Care NOT Killing, an alliance of charities and medical experts formed to halt the Bill, believes that the proposed change in the law would put Britain on a short and slippery slope towards the legalisation of euthanasia.

Seriously ill, emotionally distraught patients would be pushed into ending their lives, partly to avoid becoming a burden on their families and carers. This threat is particularly real because of the cash crisis in the NHS and the mounting difficulties of paying for long-term care for the elderly.

Lord Joffe's Assisted Dying for the Terminally Ill, due to be debated in the House of Lords on Friday, 12th May, makes provision for doctors to prescribe lethal drugs for people who are 'terminally ill'. But Care NOT Killing, which represents 32 UK organisations that promote palliative care and oppose euthanasia, says the proposed new law is a dangerous move.

CNK Chairman, Brian Iddon MP said: "Many elderly people already feel themselves to be a burden upon relatives, carers and an increasingly cost-conscious health service. This Bill will only intensify that pressure, and mean that some of the most vulnerable members of our community will feel that they have a duty to 'do the decent thing' for their families and society, by taking lethal drugs. We have had a deluge of letters from elderly people who are very frightened by this Bill."

The warning comes in a week highlighted by news of 7,000 NHS job cuts and a predicted NHS annual deficit of at least £600 million in England. It is just four weeks after a joint report by three public sector watchdogs, the Audit Commission, the Healthcare Commission and the Commission for Social Care Inspection, which said the NHS and care services treated older people 'with a lack of dignity and respect'.

A further report commissioned by health think tank the King's Fund, on 30th March, found 'serious shortcomings' in care provision and funding arrangements for elderly people and called for investment to treble by 2026.

John Wiles, Chairman of the Association for Palliative Medicine, an Alliance member organisation representing 800 Palliative Medicine Consultants, added: "The NHS is cash-strapped and palliative care is much more costly than £4 of drugs to kill a patient. The NHS applauds itself for its recent additional funding of £50 million a year for palliative care for three years; but it only provides about 37 per cent of the cost of palliative care. By contrast, the voluntary charitable sector provides three quarters of current funding, or about £315 million per annum. When patients' physical, psychosocial and spiritual needs are properly met, requests for euthanasia are extremely rare indeed. We have an excellent tradition of palliative care in this country, but a postcode lottery operates with many not getting the care they need. This has to stop."
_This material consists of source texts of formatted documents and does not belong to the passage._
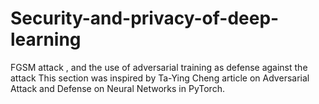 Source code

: # Security-and-privacy-of-deep-learning
FGSM attack , and the use of adversarial training as defense against the attack
This section was inspired by Ta-Ying Cheng article on Adversarial Attack and Defense on Neural Networks in PyTorch.
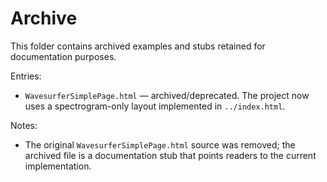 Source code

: # Archive

This folder contains archived examples and stubs retained for documentation purposes.

Entries:
- `WavesurferSimplePage.html` — archived/deprecated. The project now uses a spectrogram-only layout implemented in `../index.html`.

Notes:
- The original `WavesurferSimplePage.html` source was removed; the archived file is a documentation stub that points readers to the current implementation.


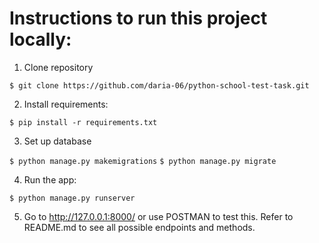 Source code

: # Instructions to run this project locally:

1. Clone repository

 `$ git clone https://github.com/daria-06/python-school-test-task.git`

2. Install requirements:

`$ pip install -r requirements.txt`

3. Set up database

`$ python manage.py makemigrations`
`$ python manage.py migrate`

4. Run the app:

`$ python manage.py runserver`

5. Go to http://127.0.0.1:8000/ or use POSTMAN to test this. Refer to README.md to see all possible endpoints and methods.
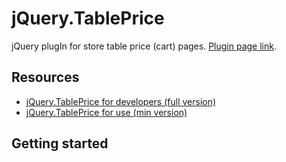 # jQuery.TablePrice
jQuery plugIn for store table price (cart) pages. [Plugin page link](http://jsjq.ru/plagin-podscheta-stoimosti-tovarov-v-korzine-jquery-tableprice/).

## Resources
* [jQuery.TablePrice for developers (full version)](https://raw.githubusercontent.com/mrmasterix/jQuery.TablePrice/master/lib/tablePrice.js)
* [jQuery.TablePrice for use (min version)](https://raw.githubusercontent.com/mrmasterix/jQuery.TablePrice/master/lib/tablePrice.min.js)

## Getting started
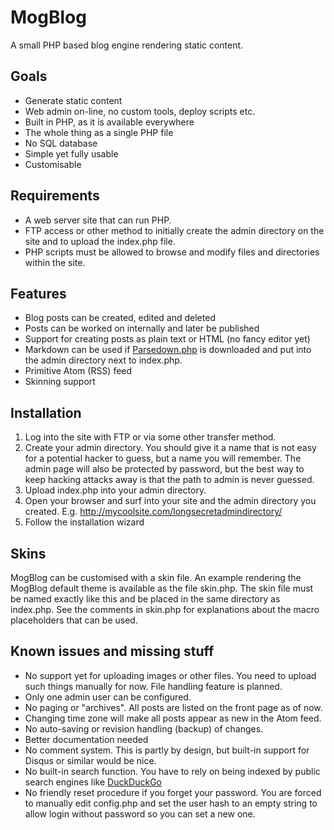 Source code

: MogBlog
=======

A small PHP based blog engine rendering static content.

Goals
-----

  * Generate static content
  * Web admin on-line, no custom tools, deploy scripts etc.
  * Built in PHP, as it is available everywhere
  * The whole thing as a single PHP file
  * No SQL database
  * Simple yet fully usable
  * Customisable

Requirements
------------

  * A web server site that can run PHP.
  * FTP access or other method to initially create the admin directory on the
    site and to upload the index.php file.
  * PHP scripts must be allowed to browse and modify files and directories
    within the site.

Features
--------
  * Blog posts can be created, edited and deleted
  * Posts can be worked on internally and later be published
  * Support for creating posts as plain text or HTML (no fancy editor yet)
  * Markdown can be used if [Parsedown.php](http://parsedown.org/) is downloaded and put into the
    admin directory next to index.php.
  * Primitive Atom (RSS) feed
  * Skinning support

Installation
------------

  1. Log into the site with FTP or via some other transfer method.
  2. Create your admin directory. You should give it a name that is not easy
     for a potential hacker to guess, but a name you will remember. The
     admin page will also be protected by password, but the best way to
     keep hacking attacks away is that the path to admin is never guessed.
  3. Upload index.php into your admin directory.
  4. Open your browser and surf into your site and the admin directory
     you created. E.g. http://mycoolsite.com/longsecretadmindirectory/
  5. Follow the installation wizard

Skins
-----

MogBlog can be customised with a skin file. An example rendering the MogBlog default theme is available as
the file skin.php. The skin file must be named exactly like this and be placed in the same directory as index.php.
See the comments in skin.php for explanations about the macro placeholders that can be used.

Known issues and missing stuff
------------------------------

  * No support yet for uploading images or other files. You need to upload
    such things manually for now. File handling feature is planned.
  * Only one admin user can be configured.
  * No paging or "archives". All posts are listed on the front page as of now.
  * Changing time zone will make all posts appear as new in the Atom feed.
  * No auto-saving or revision handling (backup) of changes.
  * Better documentation needed
  * No comment system. This is partly by design, but built-in support for
    Disqus or similar would be nice.
  * No built-in search function. You have to rely on being indexed by public
    search engines like [DuckDuckGo](https://duckduckgo.com/)
  * No friendly reset procedure if you forget your password. You are forced to
    manually edit config.php and set the user hash to an empty string to allow
    login without password so you can set a new one.
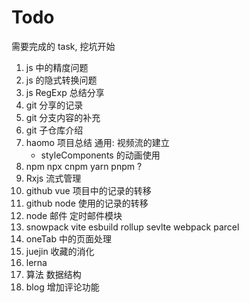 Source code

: # Todo

需要完成的 task, 挖坑开始

1. js 中的精度问题
2. js 的隐式转换问题
3. js RegExp 总结分享
4. git 分享的记录
5. git 分支内容的补充
6. git 子仓库介绍
7. haomo 项目总结 通用: 视频流的建立
   - styleComponents 的动画使用
8. npm npx cnpm yarn pnpm ?
9. Rxjs 流式管理
10. github vue 项目中的记录的转移
11. github node 使用的记录的转移
12. node 邮件 定时邮件模块
13. snowpack vite esbuild rollup sevlte webpack parcel
14. oneTab 中的页面处理
15. juejin 收藏的消化
16. lerna
17. 算法 数据结构
18. blog 增加评论功能
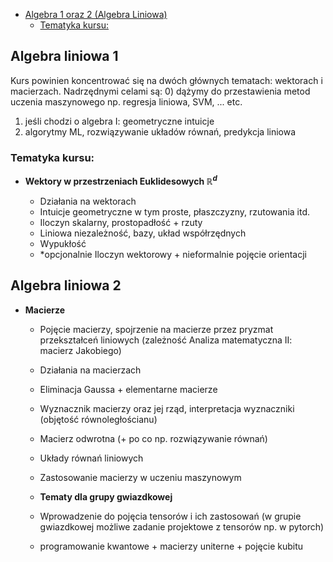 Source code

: - [Algebra 1 oraz 2 (Algebra Liniowa)](#algebra-1-oraz-2-algebra-liniowa)
  - [Tematyka kursu:](#tematyka-kursu)

## Algebra liniowa 1

Kurs powinien koncentrować się na dwóch głównych tematach: wektorach i macierzach. Nadrzędnymi celami są:
0) dążymy do przestawienia metod uczenia maszynowego np. regresja liniowa, SVM, ... etc.
1) jeśli chodzi o algebra I: geometryczne intuicje 
2) algorytmy ML, rozwiązywanie układów równań, predykcja liniowa

### Tematyka kursu:

- **Wektory w przestrzeniach Euklidesowych $` \mathbb{R}^d `$**

  - Działania na wektorach
  - Intuicje geometryczne w tym proste, płaszczyzny, rzutowania itd.
  - Iloczyn skalarny, prostopadłość + rzuty
  - Liniowa niezależność, bazy, układ współrzędnych
  - Wypukłość
  - *opcjonalnie Iloczyn wektorowy + nieformalnie pojęcie orientacji

## Algebra liniowa 2

- **Macierze**
  - Pojęcie macierzy, spojrzenie na macierze przez pryzmat przekształceń liniowych (zależność Analiza matematyczna II: macierz Jakobiego)
  - Działania na macierzach
  - Eliminacja Gaussa + elementarne macierze
  - Wyznacznik macierzy oraz jej rząd, interpretacja wyznaczniki (objętość równoległościanu)
  - Macierz odwrotna (+ po co np. rozwiązywanie równań)
  - Układy równań liniowych
  - Zastosowanie macierzy w uczeniu maszynowym 

  - **Tematy dla grupy gwiazdkowej**
  - Wprowadzenie do pojęcia tensorów i ich zastosowań (w grupie gwiazdkowej możliwe zadanie     projektowe z tensorów np. w pytorch)
  - programowanie kwantowe  + macierzy uniterne  + pojęcie kubitu 
  

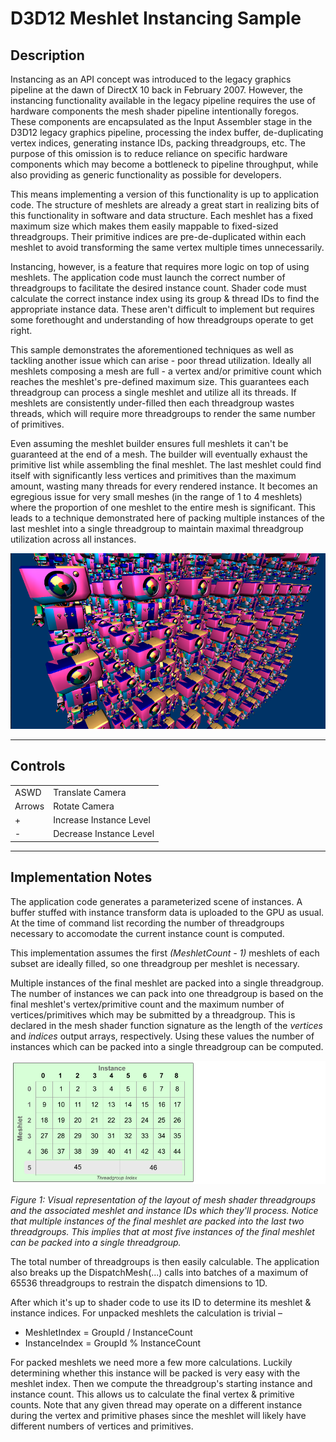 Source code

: # D3D12 Meshlet Instancing Sample

## Description
Instancing as an API concept was introduced to the legacy graphics pipeline at the dawn of DirectX 10 back in February 2007. However, the instancing functionality available in the legacy pipeline requires the use of hardware components the mesh shader pipeline intentionally foregos. These components are encapsulated as the Input Assembler stage in the D3D12 legacy graphics pipeline, processing the index buffer, de-duplicating vertex indices, generating instance IDs, packing threadgroups, etc. The purpose of this omission is to reduce reliance on specific hardware components which may become a bottleneck to pipeline throughput, while also providing as generic functionality as possible for developers.

This means implementing a version of this functionality is up to application code. The structure of meshlets are already a great start in realizing bits of this functionality in software and data structure. Each meshlet has a fixed maximum size which makes them easily mappable to fixed-sized threadgroups. Their primitive indices are pre-de-duplicated within each meshlet to avoid transforming the same vertex multiple times unnecessarily. 

Instancing, however, is a feature that requires more logic on top of using meshlets. The application code must launch the correct number of threadgroups to facilitate the desired instance count. Shader code must calculate the correct instance index using its group & thread IDs to find the appropriate instance data. These aren't difficult to implement but requires some forethought and understanding of how threadgroups operate to get right.

This sample demonstrates the aforementioned techniques as well as tackling another issue which can arise - poor thread utilization. Ideally all meshlets composing a mesh are full - a vertex and/or primitive count which reaches the meshlet's pre-defined maximum size. This guarantees each threadgroup can process a single meshlet and utilize all its threads. If meshlets are consistently under-filled then each threadgroup wastes threads, which will require more threadgroups to render the same number of primitives.

Even assuming the meshlet builder ensures full meshlets it can't be guaranteed at the end of a mesh. The builder will eventually exhaust the primitive list while assembling the final meshlet. The last meshlet could find itself with significantly less vertices and primitives than the maximum amount, wasting many threads for every rendered instance. It becomes an egregious issue for very small meshes (in the range of 1 to 4 meshlets) where the proportion of one meshlet to the entire mesh is significant. This leads to a technique demonstrated here of packing multiple instances of the last meshlet into a single threadgroup to maintain maximal threadgroup utilization across all instances.

![D3D12 Meshlet Instancing Preview](D3D12MeshletInstancing.png)

---
## Controls
|  |  |
|---|---|
| ASWD | Translate Camera |
| Arrows | Rotate Camera |
| + | Increase Instance Level |
| - | Decrease Instance Level |

---
## Implementation Notes
The application code generates a parameterized scene of instances. A buffer stuffed with instance transform data is uploaded to the GPU as usual. At the time of command list recording the number of threadgroups necessary to accomodate the current instance count is computed.

This implementation assumes the first *(MeshletCount - 1)* meshlets of each subset are ideally filled, so one threadgroup per meshlet is necessary. 

Multiple instances of the final meshlet are packed into a single threadgroup. The number of instances we can pack into one threadgroup is based on the final meshlet's vertex/primitive count and the maximum number of vertices/primitives which may be submitted by a threadgroup. This is declared in the mesh shader function signature as the length of the *vertices* and *indices* output arrays, respectively. Using these values the number of instances which can be packed into a single threadgroup can be computed.

![Meshlet Instancing](image1.png)

*Figure 1: Visual representation of the layout of mesh shader threadgroups and the associated meshlet and instance IDs which they'll process. Notice that multiple instances of the final meshlet are packed into the last two threadgroups. This implies that at most five instances of the final meshlet can be packed into a single threadgroup.*

The total number of threadgroups is then easily calculable. The application also breaks up the DispatchMesh(...) calls into batches of a maximum of 65536 threadgroups to restrain the dispatch dimensions to 1D. 

After which it's up to shader code to use its ID to determine its meshlet & instance indices. For unpacked meshlets the calculation is trivial &ndash; 

- MeshletIndex = GroupId / InstanceCount
- InstanceIndex = GroupId % InstanceCount

For packed meshlets we need more a few more calculations. Luckily determining whether this instance will be packed is very easy with the meshlet index. Then we compute the threadgroup's starting instance and instance count. This allows us to calculate the final vertex & primitive counts. Note that any given thread may operate on a different instance during the vertex and primitive phases since the meshlet will likely have different numbers of vertices and primitives. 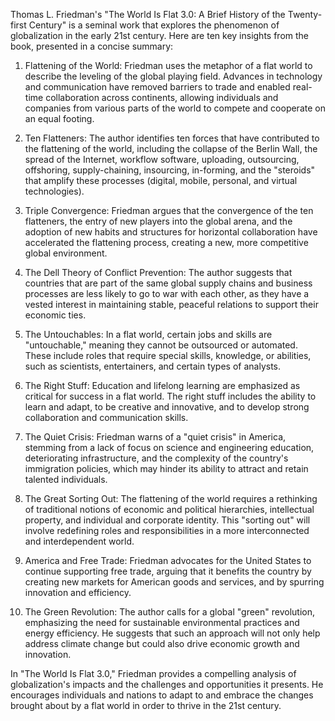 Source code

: Thomas L. Friedman's "The World Is Flat 3.0: A Brief History of the Twenty-first Century" is a seminal work that explores the phenomenon of globalization in the early 21st century. Here are ten key insights from the book, presented in a concise summary:

1. Flattening of the World: Friedman uses the metaphor of a flat world to describe the leveling of the global playing field. Advances in technology and communication have removed barriers to trade and enabled real-time collaboration across continents, allowing individuals and companies from various parts of the world to compete and cooperate on an equal footing.

2. Ten Flatteners: The author identifies ten forces that have contributed to the flattening of the world, including the collapse of the Berlin Wall, the spread of the Internet, workflow software, uploading, outsourcing, offshoring, supply-chaining, insourcing, in-forming, and the "steroids" that amplify these processes (digital, mobile, personal, and virtual technologies).

3. Triple Convergence: Friedman argues that the convergence of the ten flatteners, the entry of new players into the global arena, and the adoption of new habits and structures for horizontal collaboration have accelerated the flattening process, creating a new, more competitive global environment.

4. The Dell Theory of Conflict Prevention: The author suggests that countries that are part of the same global supply chains and business processes are less likely to go to war with each other, as they have a vested interest in maintaining stable, peaceful relations to support their economic ties.

5. The Untouchables: In a flat world, certain jobs and skills are "untouchable," meaning they cannot be outsourced or automated. These include roles that require special skills, knowledge, or abilities, such as scientists, entertainers, and certain types of analysts.

6. The Right Stuff: Education and lifelong learning are emphasized as critical for success in a flat world. The right stuff includes the ability to learn and adapt, to be creative and innovative, and to develop strong collaboration and communication skills.

7. The Quiet Crisis: Friedman warns of a "quiet crisis" in America, stemming from a lack of focus on science and engineering education, deteriorating infrastructure, and the complexity of the country's immigration policies, which may hinder its ability to attract and retain talented individuals.

8. The Great Sorting Out: The flattening of the world requires a rethinking of traditional notions of economic and political hierarchies, intellectual property, and individual and corporate identity. This "sorting out" will involve redefining roles and responsibilities in a more interconnected and interdependent world.

9. America and Free Trade: Friedman advocates for the United States to continue supporting free trade, arguing that it benefits the country by creating new markets for American goods and services, and by spurring innovation and efficiency.

10. The Green Revolution: The author calls for a global "green" revolution, emphasizing the need for sustainable environmental practices and energy efficiency. He suggests that such an approach will not only help address climate change but could also drive economic growth and innovation.

In "The World Is Flat 3.0," Friedman provides a compelling analysis of globalization's impacts and the challenges and opportunities it presents. He encourages individuals and nations to adapt to and embrace the changes brought about by a flat world in order to thrive in the 21st century.
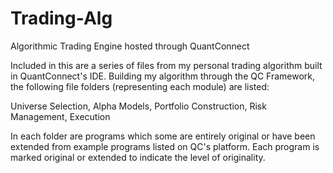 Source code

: # Trading-Alg
Algorithmic Trading Engine hosted through QuantConnect

Included in this are a series of files from my personal trading algorithm built in QuantConnect's IDE.
Building my algorithm through the QC Framework, the following file folders (representing each module) are listed:

Universe Selection, Alpha Models, Portfolio Construction, Risk Management, Execution

In each folder are programs which some are entirely original or have been extended from example programs listed on QC's platform.
Each program is marked original or extended to indicate the level of originality. 
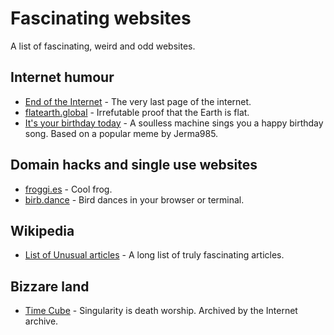 # Fascinating websites
A list of fascinating, weird and odd websites.

## Internet humour
* [End of the Internet](http://endoftheinternet.com/) - The very last page of the internet.
* [flatearth.global](flatearth.global) - Irrefutable proof that the Earth is flat.
* [It's your birthday today](https://itsyourbirthday.today/) - A soulless machine sings you a happy birthday song. Based on a popular meme by Jerma985.
## Domain hacks and single use websites
* [froggi.es](froggi.es) - Cool frog.
* [birb.dance](birb.dance) - Bird dances in your browser or terminal.

## Wikipedia
* [List of Unusual articles](https://en.wikipedia.org/wiki/Wikipedia:Unusual_articles) - A long list of truly fascinating articles.

## Bizzare land
* [Time Cube](http://web.archive.org/web/20160112000701/http://www.timecube.com/) - Singularity is death worship. Archived by the Internet archive.

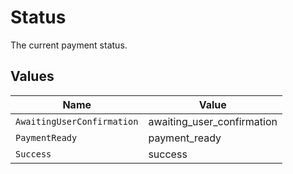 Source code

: # Status

The current payment status.


## Values

| Name                       | Value                      |
| -------------------------- | -------------------------- |
| `AwaitingUserConfirmation` | awaiting_user_confirmation |
| `PaymentReady`             | payment_ready              |
| `Success`                  | success                    | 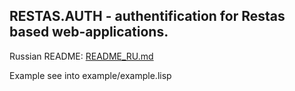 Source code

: RESTAS.AUTH - authentification for Restas based web-applications.
------------------

Russian README: [README_RU.md](README_RU.md)

Example see into example/example.lisp
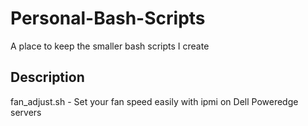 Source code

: # Personal-Bash-Scripts
A place to keep the smaller bash scripts I create

## Description
fan_adjust.sh - Set your fan speed easily with ipmi on Dell Poweredge servers
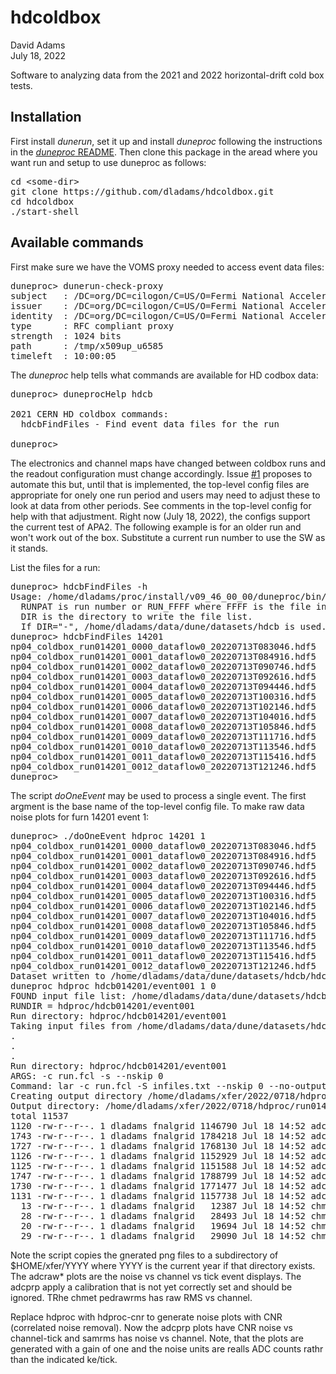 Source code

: # hdcoldbox
David Adams  
July 18, 2022

Software to analyzing data from the 2021 and 2022 horizontal-drift cold box tests.

## Installation

First install *dunerun*, set it up and install *duneproc* following the instructions in the
[*duneproc* README](https://github.com/dladams/duneproc/blob/master/README.md).
Then clone this package in the aread where you want run and setup to use duneproc as follows:

<pre>
cd &lt;some-dir>
git clone https://github.com/dladams/hdcoldbox.git
cd hdcoldbox
./start-shell
</pre>

## Available commands

First make sure we have the VOMS proxy needed to access event data files:
<pre>
duneproc> dunerun-check-proxy
subject   : /DC=org/DC=cilogon/C=US/O=Fermi National Accelerator Laboratory/OU=People/CN=David Adams/CN=UID:dladams/CN=1184421617
issuer    : /DC=org/DC=cilogon/C=US/O=Fermi National Accelerator Laboratory/OU=People/CN=David Adams/CN=UID:dladams
identity  : /DC=org/DC=cilogon/C=US/O=Fermi National Accelerator Laboratory/OU=People/CN=David Adams/CN=UID:dladams
type      : RFC compliant proxy
strength  : 1024 bits
path      : /tmp/x509up_u6585
timeleft  : 10:00:05
</pre>

The *duneproc* help tells what commands are available for HD codbox data:
<pre>
duneproc> duneprocHelp hdcb

2021 CERN HD coldbox commands:
  hdcbFindFiles - Find event data files for the run

duneproc> 
</pre>

The electronics and channel maps have changed between coldbox runs and the readout configuration must change accordingly.
Issue [#1](../../issues/1) proposes to automate this but, until that is implemented, the top-level config files are appropriate for onely
one run period and users may need to adjust these to look at data from other periods.
See comments in the top-level config for help with that adjustment.
Right now (July 18, 2022), the configs support the current test of APA2.
The following example is for an older run and won't work out of the box.
Substitute a current run number to use the SW as it stands.

List the files for a run:
<pre>
duneproc> hdcbFindFiles -h
Usage: /home/dladams/proc/install/v09_46_00_00/duneproc/bin/hdcbFindFiles RUNPAT DIR
  RUNPAT is run number or RUN_FFFF where FFFF is the file index.
  DIR is the directory to write the file list.
  If DIR="-", /home/dladams/data/dune/datasets/hdcb is used.
duneproc> hdcbFindFiles 14201
np04_coldbox_run014201_0000_dataflow0_20220713T083046.hdf5
np04_coldbox_run014201_0001_dataflow0_20220713T084916.hdf5
np04_coldbox_run014201_0002_dataflow0_20220713T090746.hdf5
np04_coldbox_run014201_0003_dataflow0_20220713T092616.hdf5
np04_coldbox_run014201_0004_dataflow0_20220713T094446.hdf5
np04_coldbox_run014201_0005_dataflow0_20220713T100316.hdf5
np04_coldbox_run014201_0006_dataflow0_20220713T102146.hdf5
np04_coldbox_run014201_0007_dataflow0_20220713T104016.hdf5
np04_coldbox_run014201_0008_dataflow0_20220713T105846.hdf5
np04_coldbox_run014201_0009_dataflow0_20220713T111716.hdf5
np04_coldbox_run014201_0010_dataflow0_20220713T113546.hdf5
np04_coldbox_run014201_0011_dataflow0_20220713T115416.hdf5
np04_coldbox_run014201_0012_dataflow0_20220713T121246.hdf5
duneproc> 
</pre>

The script *doOneEvent* may be used to process a single event.
The first argment is the base name of the top-level config file.
To make raw data noise plots for furn 14201 event 1:
<pre>
duneproc> ./doOneEvent hdproc 14201 1
np04_coldbox_run014201_0000_dataflow0_20220713T083046.hdf5
np04_coldbox_run014201_0001_dataflow0_20220713T084916.hdf5
np04_coldbox_run014201_0002_dataflow0_20220713T090746.hdf5
np04_coldbox_run014201_0003_dataflow0_20220713T092616.hdf5
np04_coldbox_run014201_0004_dataflow0_20220713T094446.hdf5
np04_coldbox_run014201_0005_dataflow0_20220713T100316.hdf5
np04_coldbox_run014201_0006_dataflow0_20220713T102146.hdf5
np04_coldbox_run014201_0007_dataflow0_20220713T104016.hdf5
np04_coldbox_run014201_0008_dataflow0_20220713T105846.hdf5
np04_coldbox_run014201_0009_dataflow0_20220713T111716.hdf5
np04_coldbox_run014201_0010_dataflow0_20220713T113546.hdf5
np04_coldbox_run014201_0011_dataflow0_20220713T115416.hdf5
np04_coldbox_run014201_0012_dataflow0_20220713T121246.hdf5
Dataset written to /home/dladams/data/dune/datasets/hdcb/hdcb014201.txt
duneproc hdproc hdcb014201/event001 1 0
FOUND input file list: /home/dladams/data/dune/datasets/hdcb/hdcb014201.txt
RUNDIR = hdproc/hdcb014201/event001
Run directory: hdproc/hdcb014201/event001
Taking input files from /home/dladams/data/dune/datasets/hdcb/hdcb014201.txt
.
.
.
Run directory: hdproc/hdcb014201/event001
ARGS: -c run.fcl -s --nskip 0
Command: lar -c run.fcl -S infiles.txt --nskip 0 --no-output
Creating output directory /home/dladams/xfer/2022/0718/hdproc/run014201/event001
Output directory: /home/dladams/xfer/2022/0718/hdproc/run014201/event001
total 11537
1120 -rw-r--r--. 1 dladams fnalgrid 1146790 Jul 18 14:52 adcprp_tpp0c_run014201_evt000001.png
1743 -rw-r--r--. 1 dladams fnalgrid 1784218 Jul 18 14:52 adcprp_tpp0u_run014201_evt000001.png
1727 -rw-r--r--. 1 dladams fnalgrid 1768130 Jul 18 14:52 adcprp_tpp0v_run014201_evt000001.png
1126 -rw-r--r--. 1 dladams fnalgrid 1152929 Jul 18 14:52 adcprp_tpp0z_run014201_evt000001.png
1125 -rw-r--r--. 1 dladams fnalgrid 1151588 Jul 18 14:52 adcraw_tpp0c_run014201_evt000001.png
1747 -rw-r--r--. 1 dladams fnalgrid 1788799 Jul 18 14:52 adcraw_tpp0u_run014201_evt000001.png
1730 -rw-r--r--. 1 dladams fnalgrid 1771477 Jul 18 14:52 adcraw_tpp0v_run014201_evt000001.png
1131 -rw-r--r--. 1 dladams fnalgrid 1157738 Jul 18 14:52 adcraw_tpp0z_run014201_evt000001.png
  13 -rw-r--r--. 1 dladams fnalgrid   12387 Jul 18 14:52 chmet_pednoise_tps0_run014201_evt000001.png
  28 -rw-r--r--. 1 dladams fnalgrid   28493 Jul 18 14:52 chmet_pedrawrms_tps0_run014201_evt000001.png
  20 -rw-r--r--. 1 dladams fnalgrid   19694 Jul 18 14:52 chmet_ped_tps0_run014201_evt000001.png
  29 -rw-r--r--. 1 dladams fnalgrid   29090 Jul 18 14:52 chmet_samrms_tps0_run014201_evt000001.png
</pre>
Note the script copies the gnerated png files to a subdirectory of $HOME/xfer/YYYY where YYYY is the current year
if that directory exists.
The adcraw* plots are the noise vs channel vs tick event displays.
The adcprp apply a calibration that is not yet correctly set and should be ignored.
TRhe chmet pedrawrms has raw RMS vs channel.

Replace hdproc with hdproc-cnr to generate noise plots with CNR (correlated noise removal).
Now the adcprp plots have CNR noise vs channel-tick and samrms has noise vs channel.
Note, that the plots are generated with a gain of one and the noise units are realls ADC counts
rathr than the indicated ke/tick.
Some European politicians and economists have been chillingly open about the economic incentives for euthanasia. Jacques Attali, the former president of the European Bank for Reconstruction and Development, said in 1981: "As soon as he gets beyond 60-65 years of age, man lives beyond his capacity to produce, and he costs society a lot of money... euthanasia will be one of the essential instruments of our future societies."

Last October, an open letter to members of the House of Lords from nine British faith leaders representing the six major world faiths warned that if Lord Joffe's Bill was passed, "the so-called 'right to die' would inexorably become the 'duty to die' and potentially economic pressures and convenience would come to dominate decision-making".